E são as castanhas, a rainha da nova receita que aqui partilho. Depois de um Novembro bastante ausente do blog, estou de volto e espero que com muitas mais receitas para partilhar. O trabalho, umas semanas adoentada e depois uns dias de férias ditaram este meu afastamento e ausência. A receita que hoje partilho já está preparada à algum tempo, mas é esse tempo ou a falta dele que dita as regras.
Assim,  alguns meses atrás fui desafiada pela revista Portugal de Sabores e Tradições, a criar uma receita para a rubrica Ingrediente Secreto da edição do mês passado. Nesta rubrica são convidadas três bloguers a criar uma receita cujo ingrediente é secreto. Para a última edição o ingrediente em destaque foi a Castanha. Um fruto desta estação rico em vitaminas e potássio. Assadas ou cozidas, usadas em doces ou salgados a Castanha liga na perfeição com qualquer receita que reconforta o estômago e a alma.




Assim, a pensar nos lanches, ou naquele doce que casa na perfeição com um chá ou um café, criei uns Pasteis de Castanha. Simples de preparar, são compostos por uma massa fina e bem crocante que suporta um creme de castanha super cremoso.
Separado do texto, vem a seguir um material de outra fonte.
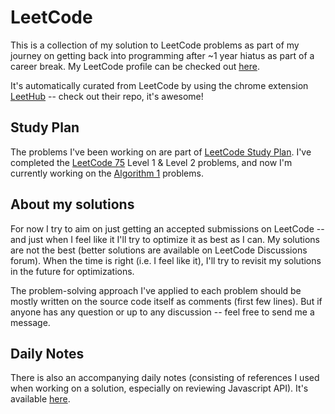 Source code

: # LeetCode
This is a collection of my solution to LeetCode problems as part of my journey on getting back into programming after ~1 year hiatus as part of a career break. My LeetCode profile can be checked out [here](https://leetcode.com/enreina). 

It's automatically curated from LeetCode by using the chrome extension [LeetHub](https://github.com/QasimWani/LeetHub) -- check out their repo, it's awesome!

## Study Plan
The problems I've been working on are part of [LeetCode Study Plan](https://leetcode.com/study-plan/). I've completed the [LeetCode 75](https://leetcode.com/study-plan/leetcode-75/) Level 1 & Level 2 problems, and now I'm currently working on the [Algorithm 1](https://leetcode.com/study-plan/algorithm/) problems.

## About my solutions
For now I try to aim on just getting an accepted submissions on LeetCode -- and just when I feel like it I'll try to optimize it as best as I can. My solutions are not the best (better solutions are available on LeetCode Discussions forum). When the time is right (i.e. I feel like it), I'll try to revisit my solutions in the future for optimizations.

The problem-solving approach I've applied to each problem should be mostly written on the source code itself as comments (first few lines). But if anyone has any question or up to any discussion -- feel free to send me a message.

## Daily Notes
There is also an accompanying daily notes (consisting of references I used when working on a solution, especially on reviewing Javascript API). It's available [here](https://aback-casquette-46c.notion.site/LeetCode-Grind-Study-Plans-483a6587290a4ce98136f0b4a5bec802).
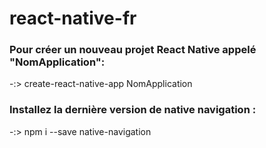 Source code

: # react-native-fr

### Pour créer un nouveau projet React Native appelé "NomApplication":

-:> create-react-native-app NomApplication


### Installez la dernière version de native navigation :

-:> npm i --save native-navigation




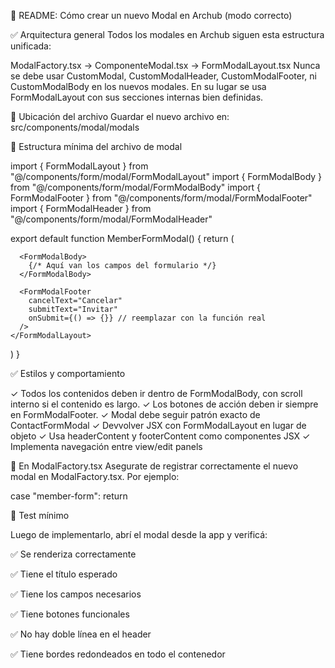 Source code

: 🧩 README: Cómo crear un nuevo Modal en Archub (modo correcto)

✅ Arquitectura general
Todos los modales en Archub siguen esta estructura unificada:

ModalFactory.tsx → ComponenteModal.tsx → FormModalLayout.tsx
Nunca se debe usar CustomModal, CustomModalHeader, CustomModalFooter, ni CustomModalBody en los nuevos modales.
En su lugar se usa FormModalLayout con sus secciones internas bien definidas.

📁 Ubicación del archivo
Guardar el nuevo archivo en: src/components/modal/modals

🧱 Estructura mínima del archivo de modal

import { FormModalLayout } from "@/components/form/modal/FormModalLayout"
import { FormModalBody } from "@/components/form/modal/FormModalBody"
import { FormModalFooter } from "@/components/form/modal/FormModalFooter"
import { FormModalHeader } from "@/components/form/modal/FormModalHeader"

export default function MemberFormModal() {
  return (
    <FormModalLayout>
      <FormModalHeader title="Invitar Miembro" />

      <FormModalBody>
        {/* Aquí van los campos del formulario */}
      </FormModalBody>

      <FormModalFooter
        cancelText="Cancelar"
        submitText="Invitar"
        onSubmit={() => {}} // reemplazar con la función real
      />
    </FormModalLayout>
  )
}

✅ Estilos y comportamiento

✓ Todos los contenidos deben ir dentro de FormModalBody, con scroll interno si el contenido es largo.
✓ Los botones de acción deben ir siempre en FormModalFooter.
✓ Modal debe seguir patrón exacto de ContactFormModal
✓ Devvolver JSX con FormModalLayout en lugar de objeto
✓ Usa headerContent y footerContent como componentes JSX
✓ Implementa navegación entre view/edit panels

🔁 En ModalFactory.tsx
Asegurate de registrar correctamente el nuevo modal en ModalFactory.tsx. Por ejemplo:

case "member-form":
  return <MemberFormModal />

🧪 Test mínimo

Luego de implementarlo, abrí el modal desde la app y verificá:

✅ Se renderiza correctamente

✅ Tiene el título esperado

✅ Tiene los campos necesarios

✅ Tiene botones funcionales

✅ No hay doble línea en el header

✅ Tiene bordes redondeados en todo el contenedor
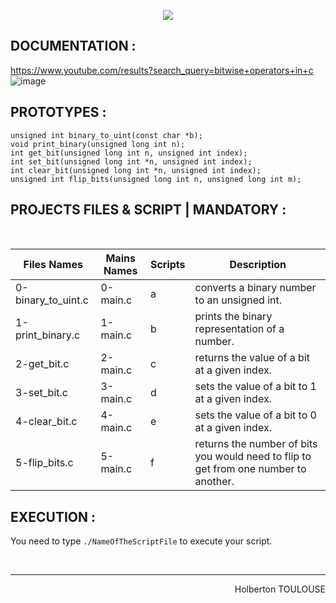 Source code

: <p align="center">
        <img src="https://capsule-render.vercel.app/api?type=waving&color=auto&height=250&section=header&text=Bit%20Manipulation&fontSize=90&animation=fadeIn&fontAlignY=38&desc=FIRST%20Semester%20|%2029/33%20PROJET%20C#&descAlignY=51&descAlign=62">
</p>

## DOCUMENTATION :  
https://www.youtube.com/results?search_query=bitwise+operators+in+c
![image](https://user-images.githubusercontent.com/113889290/211371495-d702c49e-7222-4c5f-8963-6f612e25f89d.png)
<br/>
 
## PROTOTYPES :
`unsigned int binary_to_uint(const char *b);`  
`void print_binary(unsigned long int n);`  
`int get_bit(unsigned long int n, unsigned int index);`  
`int set_bit(unsigned long int *n, unsigned int index);`  
`int clear_bit(unsigned long int *n, unsigned int index);`  
`unsigned int flip_bits(unsigned long int n, unsigned long int m);`  

## PROJECTS FILES & SCRIPT | MANDATORY :
<br/>

| Files Names  |      Mains Names     | Scripts | Description        |
| ----------- | ---------------------|---|------- 
| 0-binary_to_uint.c |  0-main.c | a |  converts a binary number to an unsigned int.
| 1-print_binary.c| 1-main.c| b | prints the binary representation of a number.
| 2-get_bit.c | 2-main.c | c | returns the value of a bit at a given index.
| 3-set_bit.c | 3-main.c | d | sets the value of a bit to 1 at a given index.
| 4-clear_bit.c | 4-main.c | e |  sets the value of a bit to 0 at a given index.
| 5-flip_bits.c | 5-main.c | f |  returns the number of bits you would need to flip to get from one number to another.
## EXECUTION :
You need to type `./NameOfTheScriptFile` to execute your script.

<br/><hr>
<p align="right">Holberton TOULOUSE</p>
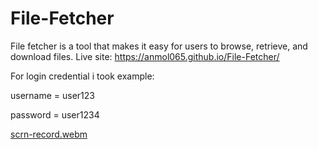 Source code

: # File-Fetcher
File fetcher is a tool that makes it easy for users to browse, retrieve, and download files.
Live site:  https://anmol065.github.io/File-Fetcher/

For login credential i took example:

username = user123

password = user1234


[scrn-record.webm](https://user-images.githubusercontent.com/55704065/209726794-e57bda13-8353-4b8e-b6cb-71c6c5958bdb.webm)
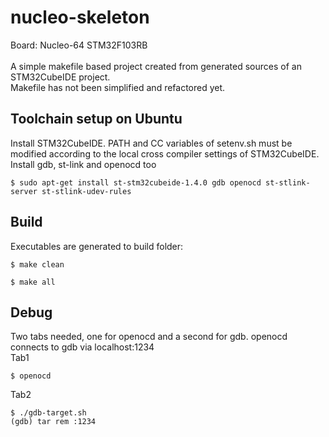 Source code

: # nucleo-skeleton

Board: Nucleo-64 STM32F103RB<br/><br/>
A simple makefile based project created from generated sources of an STM32CubeIDE project.<br/>
Makefile has not been simplified and refactored yet.<br/>

## Toolchain setup on Ubuntu

Install STM32CubeIDE. PATH and CC variables of setenv.sh must be modified according to the local cross compiler settings of STM32CubeIDE. Install gdb, st-link and openocd too

<pre><code>$ sudo apt-get install st-stm32cubeide-1.4.0 gdb openocd st-stlink-server st-stlink-udev-rules
</code></pre>


## Build
Executables are generated to build folder:
<pre><code>$ make clean
</code></pre>

<pre><code>$ make all
</code></pre>


## Debug
Two tabs needed, one for openocd and a second for gdb. openocd connects to gdb via localhost:1234<br>
Tab1
<pre><code>$ openocd
</code></pre>
Tab2
<pre><code>$ ./gdb-target.sh
(gdb) tar rem :1234
</code></pre>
O pastel torna-se estaladiço por cima, fruto do açúcar em pó.

Apreciem este pasteis, tanto como eu apreciei!!





Pasteis de Castanha


Ingredientes:

·         Para massa:
250 gr Farinha tipo 65 sem fermento
60 gr banha de porco
1 colher de café de sal fino
Água tépida q.b.
Banha para untar

·         Para recheio:
350 gr açúcar
280 ml água
9 gemas
150 gr puré de castanha (cerca de 450 gr com casca)
80 gr de nozes moídas
1 pau de canela
1 colher de chá de canela em pó
Açúcar em pó q.b.

Preparação:

Comece por fazer um corte nas castanhas e levar a cozer em água temperada com sal. Depois de cozidas retire-lhes a pele e com a ajuda de uma picadora pique tudo muito finamente. Até ficar um puré.
Prepare entretanto a massa. Numa taça coloque a farinha, o sal e a banha. Amasse bem. Vá juntando água até a massa ficar moldável. Transfira a massa para uma bancada e trabalhe bem a massa, amassando a mesma.
Estenda a massa com a ajuda de um rolo até ficar muito fina e forre com a massa pequenas formas de pastel que foram previamente untadas com banha.
Para o creme, leve ao lume o açúcar com a água e o pau de canela até levantar fervura. Noutro recipiente misture o puré de castanha, as nozes picadas muito bem, a canela em pó e as gemas. Misture tudo. Quando o preparado da água estiver a ferver junte a este preparado das gemas misturando muito bem. Leve novamente a lume brando mexendo sempre até o creme engrossar ligeiramente.

Verta o creme para as formas e polvilhe com bastante açúcar em pó. Leve ao forno pré aquecido a 230ºC, numa grelha superior a cozer cerca de 25 minutos. Retire e deixe arrefecer antes de servir. Poderá polvilhar com mais açúcar em pó antes de servir.